Al respecto, la defensa de Cardoen —representada por los abogados Marcia González, Juan Pablo Hermosilla, Joanna Heskia y Juan Pablo Olmedo— salió a responder por primera vez ante la solicitud formal de EE.UU. para extraditarlo.

“Estados Unidos solicita tras 26 años la extradición de Carlos Cardoen, pese a que en reiteradas ocasiones señaló que no lo haría por carecer de fundamento. Hoy desconoce sus actuaciones previas y, de manera abusiva, pretende dar a los hechos contemplados en la acusación otra significación, sin aportar ningún nuevo antecedente e interpretando arbitrariamente un tratado internacional que entró en vigencia 15 años después de los hechos”, dicen los abogados a través de un comunicado.

Respecto de los delitos de conspiración, tráfico ilegal de circonio, declaraciones falsas y tráfico de armas, la defensa de Cardoen afirma que su representado “ha actuado en todo momento de buena fe, con total transparencia y con plena sujeción a las leyes de Estados Unidos y de Chile. Pese a lo anterior, ha sufrido graves vulneraciones de sus derechos fundamentales y se le ha negado un debido proceso durante casi tres décadas. Las actividades de la empresa de Carlos Cardoen fueron conocidas y apoyadas por Estados Unidos, como se demostrará en el proceso“.

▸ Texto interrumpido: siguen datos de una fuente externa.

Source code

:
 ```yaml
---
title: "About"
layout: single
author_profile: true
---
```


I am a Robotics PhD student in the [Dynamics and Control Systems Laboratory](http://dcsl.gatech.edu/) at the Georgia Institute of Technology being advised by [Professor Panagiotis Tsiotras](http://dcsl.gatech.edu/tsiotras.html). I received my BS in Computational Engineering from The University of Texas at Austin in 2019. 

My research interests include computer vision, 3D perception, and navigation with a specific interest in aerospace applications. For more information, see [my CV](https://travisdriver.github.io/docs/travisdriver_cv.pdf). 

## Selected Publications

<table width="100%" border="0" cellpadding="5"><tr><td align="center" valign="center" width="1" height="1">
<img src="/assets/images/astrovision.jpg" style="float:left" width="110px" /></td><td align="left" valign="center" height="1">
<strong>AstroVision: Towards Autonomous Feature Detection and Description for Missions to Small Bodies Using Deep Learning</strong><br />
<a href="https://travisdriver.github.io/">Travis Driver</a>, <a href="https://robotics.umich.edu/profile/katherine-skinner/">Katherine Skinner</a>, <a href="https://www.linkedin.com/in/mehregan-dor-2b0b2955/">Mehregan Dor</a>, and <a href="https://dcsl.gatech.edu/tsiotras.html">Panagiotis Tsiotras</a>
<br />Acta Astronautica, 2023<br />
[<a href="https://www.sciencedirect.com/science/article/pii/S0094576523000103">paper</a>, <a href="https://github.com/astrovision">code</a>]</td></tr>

Esto último contradice la acusación de EE.UU. en la cual se estipula que Cardoen, de forma consciente y voluntaria, “llegó a un acuerdo con una o más personas para llevar a cabo un plan ilícito común, y que el objeto del acuerdo era contravenir las leyes de exportación de los Estados Unidos”.

Los abogados del empresario además hacen referencia a la alerta roja que levantó Interpol hace 26 años: “Esta tardía solicitud de extradición ha servido de fundamento para la renovación hasta el año 2024 de la Alerta Roja contra Carlos Cardoen que Estados Unidos mantiene en Interpol, ratificando la práctica de persecución contraria a derecho vigente desde 1993”.

Finalmente, la defensa asegura que “el escenario que se abre hoy es una oportunidad para esclarecer los hechos y reparar el grave daño que se ha infringido por décadas al nombre de Carlos Cardoen y el de su familia. Finalmente, su defensa podrá demostrar la verdad a través de un debido proceso”.

Con todo, el juicio de extradición está recién comenzando. El ministro de la Corte Suprema que instruye el proceso, Carlos Aránguiz, se encuentra de vacaciones. En su remplazo lo está subrogando la suprema Andrea Muñoz quien ya dictó las primeras diligencias. La ministra citó a Cardoen —quien desde el 16 de abril se encuentra bajo arresto domiciliario total en su fundo San José del Boldal en Santa Cruz— para el próximo martes 25 de junio, en la Suprema, para tomarle declaración indagatoria.